Шар катится, и никогда нельзя будет установить, где берет начало какая-то история — на небе или на земле. Истине служит тот, кто утверждает, что все они соответственно и одновременно разыгрываются здесь и там и только нашему взгляду кажется, будто они опускаются вновь и вновь поднимаются. Истории опускаются, подобно тому как Бог становится человеком, они становятся земными и, так сказать, обмениваются [480].
Само название «вечное настоящее», подчеркивающее его неизменный характер, мешало задуматься о других свойствах времени мифа. Разве не скольжение назад во времени помогало героям Манна спутать их собственную жизнь и миф? Но обращение времени вспять возможно только из момента его разрыва, когда прервалось его необратимое течение в будущее.
Образ катящегося шара был любимой метафорой Томаса Манна для описания вечного настоящего. Его обращение, в котором утрачивалось различие между верхом и низом, земным и божественным, покоилось на представлении о непрерывном времени, исключая мысль о его разрывах. Но разве не в результате именно такого разрыва Иосиф мог «мечтательно забыть» о том, сколько поколений отделяет его от его предка, Урского странника, и вообразить себя им, в чем, с точки зрения Манна, и состояла важная особенность мифологического сознания?
Опыт прерывности внутреннего времени субъекта известен нам из нашей повседневности. К нему относится сон, но также и обморок, потеря сознания, ситуации, когда во сне или наяву вдруг становится «темно». Вспомним выпадения из времени, от которых так страдал г-н Голядкин. Амнезия или эпилептический припадок тоже являются формами разрыва собственного времени субъекта. Потеряв сознание, мы «приходим в себя», сохраняя память о единстве нашей личности. Но разве это является надежным свидетельством непрерывности времени? И куда именно мы возвращаемся, в какой момент собственного времени? В наше будущее? Или в наше настоящее? В прошлое? Которое мы «проспали», «пропустили», прозевали — иными словами, часть времени протекла мимо нас, пока мы не помнили? И не мог ли разрыв уничтожить, поглотить наше время?
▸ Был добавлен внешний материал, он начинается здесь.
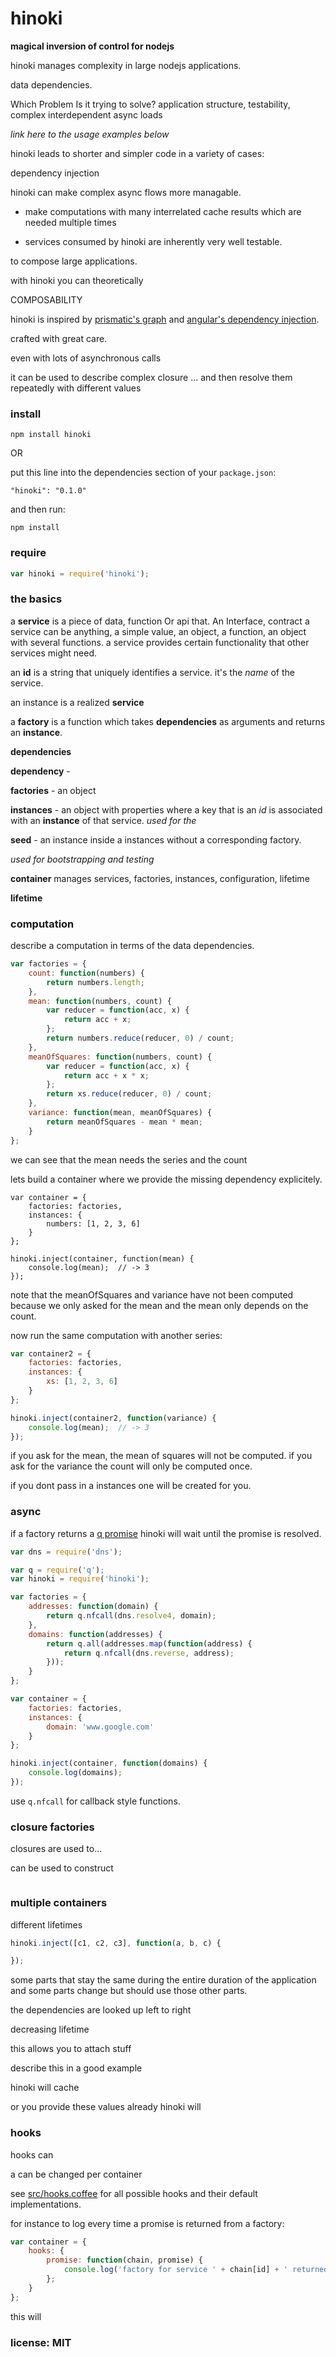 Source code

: # hinoki

**magical inversion of control for nodejs**

hinoki manages complexity in large nodejs applications.

data dependencies.

Which Problem Is it trying to solve?
application structure, testability,
complex interdependent async loads

*link here to the usage examples below*

hinoki leads to shorter and simpler code in a variety of cases:

dependency injection

hinoki can make complex async flows more managable.

- make computations with many interrelated
cache results which are needed multiple times

- services consumed by hinoki are inherently very well testable.

to compose large applications.

with hinoki you can theoretically 

COMPOSABILITY

hinoki is inspired by [prismatic's graph](https://github.com/Prismatic/plumbing#graph-the-functional-swiss-army-knife) and [angular's dependency injection](http://docs.angularjs.org/guide/di).

crafted with great care.

even with lots of asynchronous calls

it can be used to describe complex closure ...
and then resolve them repeatedly with different values

### install

```
npm install hinoki
```

OR

put this line into the dependencies section of your `package.json`:

```
"hinoki": "0.1.0"
```

and then run:

```
npm install
```


### require

```javascript
var hinoki = require('hinoki');
```

### the basics

a **service** is
a piece of data, function Or api that. An Interface, contract
a service can be anything, a simple value, an object, a function, an object with several functions.
a service provides certain functionality that other services might need.

an **id** is a string that uniquely identifies a service. it's the *name* of the service.

an instance is a realized **service**

a **factory** is a function which takes **dependencies** as arguments and returns an **instance**.

**dependencies**

**dependency** - 


**factories** - an object

**instances** - an object with properties where a key that is an *id* is associated  with an **instance** of that service.
*used for the*

**seed** - an instance inside a instances without a corresponding factory.

*used for bootstrapping and testing*

**container** manages services, factories, instances, configuration, lifetime

**lifetime**


### computation

describe a computation in terms of the data dependencies.

```javascript
var factories = {
    count: function(numbers) {
        return numbers.length;
    },
    mean: function(numbers, count) {
        var reducer = function(acc, x) {
            return acc + x;
        };
        return numbers.reduce(reducer, 0) / count;
    },
    meanOfSquares: function(numbers, count) {
        var reducer = function(acc, x) {
            return acc + x * x;
        };
        return xs.reduce(reducer, 0) / count;
    },
    variance: function(mean, meanOfSquares) {
        return meanOfSquares - mean * mean;
    }
};
```

we can see that the mean needs the series and the count

lets build a container where we provide the missing dependency
explicitely.

```
var container = {
    factories: factories,
    instances: {
        numbers: [1, 2, 3, 6]
    }
};

hinoki.inject(container, function(mean) {
    console.log(mean);  // -> 3
});
```

note that the meanOfSquares and variance have not been computed
because we only asked for the mean and the mean only depends
on the count.

now run the same computation with another series:

```javascript
var container2 = {
    factories: factories,
    instances: {
        xs: [1, 2, 3, 6]
    }
};

hinoki.inject(container2, function(variance) {
    console.log(mean);  // -> 3
});
```

if you ask for the mean, the mean of squares will not be computed.
if you ask for the variance the count will only be computed once.

if you dont pass in a instances one will be created for you.

### async

if a factory returns a [q promise](https://github.com/kriskowal/q)
hinoki will wait until the promise is resolved.

```javascript
var dns = require('dns');

var q = require('q');
var hinoki = require('hinoki');

var factories = {
    addresses: function(domain) {
        return q.nfcall(dns.resolve4, domain);
    },
    domains: function(addresses) {
        return q.all(addresses.map(function(address) {
            return q.nfcall(dns.reverse, address);
        }));
    }
};

var container = {
    factories: factories,
    instances: {
        domain: 'www.google.com'
    }
};

hinoki.inject(container, function(domains) {
    console.log(domains);
});
```

use `q.nfcall` for callback style functions.

### closure factories

closures are used to...

can be used to construct

```javascript

```

### multiple containers

different lifetimes



```javascript
hinoki.inject([c1, c2, c3], function(a, b, c) {

});
```

some parts that stay the same during the entire duration of the application
and some parts change but should use those other parts.

the dependencies are looked up left to right

decreasing lifetime

this allows you to attach stuff

describe this in a good example

hinoki will cache 

or you provide these values already hinoki will


### hooks

hooks can 

a can be changed per container

see [src/hooks.coffee](src/hooks.coffee) for all possible hooks
and their default implementations.

for instance to log every time a promise is returned from a factory:

```javascript
var container = {
    hooks: {
        promise: function(chain, promise) {
            console.log('factory for service ' + chain[id] + ' returned promise' + promise);
        };
    }
};
```

this will

### license: MIT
Манн много размышляет на страницах «Иосифа» о разной насыщенности или разной скорости времени, о его разном качестве в разные эпохи [481]:
…значение, вес и насыщенность земного времени не бывают одинаковы всегда и везде; у времени нет постоянной меры даже при всей халдейской объективности его измерения; шестьсот лет тогда и под тем небом представляли собой нечто иное, чем шестьсот лет в нашей поздней истории… [482]
Но неоднородность времени, обращающегося вспять, из которого выпадают его отдельные моменты, никак не вытекает из идеи вечного настоящего. Напротив, мысль о неоднородности подталкивает к идее разрыва.
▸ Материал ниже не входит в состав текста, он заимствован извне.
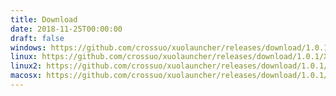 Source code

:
 ```yaml
---
title: Download
date: 2018-11-25T00:00:00
draft: false
windows: https://github.com/crossuo/xuolauncher/releases/download/1.0.1/XUOLauncher-1.0.1-Win64.zip
linux: https://github.com/crossuo/xuolauncher/releases/download/1.0.1/XUOLauncher-1.0.1-Ubuntu-16.04.tar.gz
linux2: https://github.com/crossuo/xuolauncher/releases/download/1.0.1/XUOLauncher-1.0.1-ManjaroLinux.tar.gz
macosx: https://github.com/crossuo/xuolauncher/releases/download/1.0.1/XUOLauncher-1.0.1-MacOS.dmg
---
```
Добавим, что, увлеченный реконструкцией мифологического сознания, Томас Манн видел свою задачу в том, чтобы освободить свой роман от линейной темпоральности. О том, что отказ от «естественной хронологии» стал важным композиционным принципом, к которому писатель прибегнул совершенно сознательно, он говорил в докладе, посвященном своему роману.
«Роман души с материальной формой» [483]
Идея Вечного Настоящего была важна Томасу Манну еще и потому, что она показывала взаимозаменяемость предания о событиях прошлого, с одной стороны, и пророчества, с другой. Ее писатель считал «корнем идеи перевоплощения» [484], идеи, которая позволяла ему ответить на вопрос — как, с точки зрения носителя мифологического сознания, боги могли становиться людьми, а люди — богами. Благодаря ей устанавливается тождество между мифологическими героями и героями романа, узнающими себя в предании, которое они стремились продолжить своими собственными жизнями, чтобы «полнее раскрыться и самовоплотиться»:
(…) налицо мировосприятие, видящее задачу индивидуума в том, чтобы наполнять современностью, заново претворять в плоть готовые формы, мифическую схему, созданную отцами [485].
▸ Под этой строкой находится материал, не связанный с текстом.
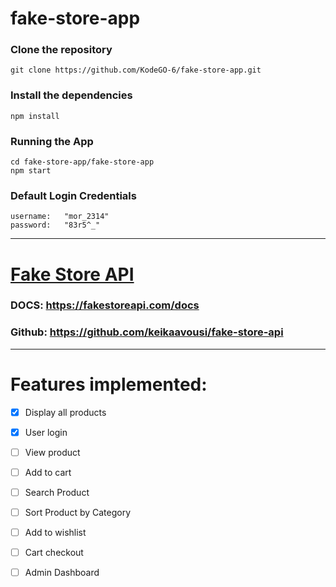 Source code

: # fake-store-app

### Clone the repository
```
git clone https://github.com/KodeGO-6/fake-store-app.git
```

### Install the dependencies
```
npm install
```

### Running the App
```
cd fake-store-app/fake-store-app
npm start
```

### Default Login Credentials
```
username:   "mor_2314"
password:   "83r5^_"
```

---

# [Fake Store API](https://fakestoreapi.com/)

### DOCS: https://fakestoreapi.com/docs
### Github: https://github.com/keikaavousi/fake-store-api

---

# Features implemented:
- [x] Display all products
- [x] User login
- [ ] View product
- [ ] Add to cart
- [ ] Search Product
- [ ] Sort Product by Category
- [ ] Add to wishlist
- [ ] Cart checkout
- [ ] Admin Dashboard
Например, для Исава, старшего брата Иакова, «(…) благословление и проклятие были всего только неким подтверждением, что его характер, то есть его роль (роль Каина. — Д.Х. ) на земле, была определена издавна, и что он всегда прекрасно сознавал эту роль…его сознание опаленного солнцем сына преисподней (не было) лишь следствием его охотничьего призвания. Напротив, как раз наоборот, он избрал это занятие потому, что так ему и следовало поступить, то есть из-за своей мифической просвещенности, из покорности схеме» [486].
С точки зрения настоящего, сквозь которое «просвечивают все более далекие фигуры прошлого, теряющиеся среди богов, опять-таки восходящих в дальнейших глубинах времени к людям» [487], связь истории и пророчества проходит через миф, а именно через способность сознания ощущать свое собственное бытие как воплощение предания. Вечное настоящее, таким образом, устанавливало связь между историей и мифом, с одной стороны, и между историей и пророчеством, с другой.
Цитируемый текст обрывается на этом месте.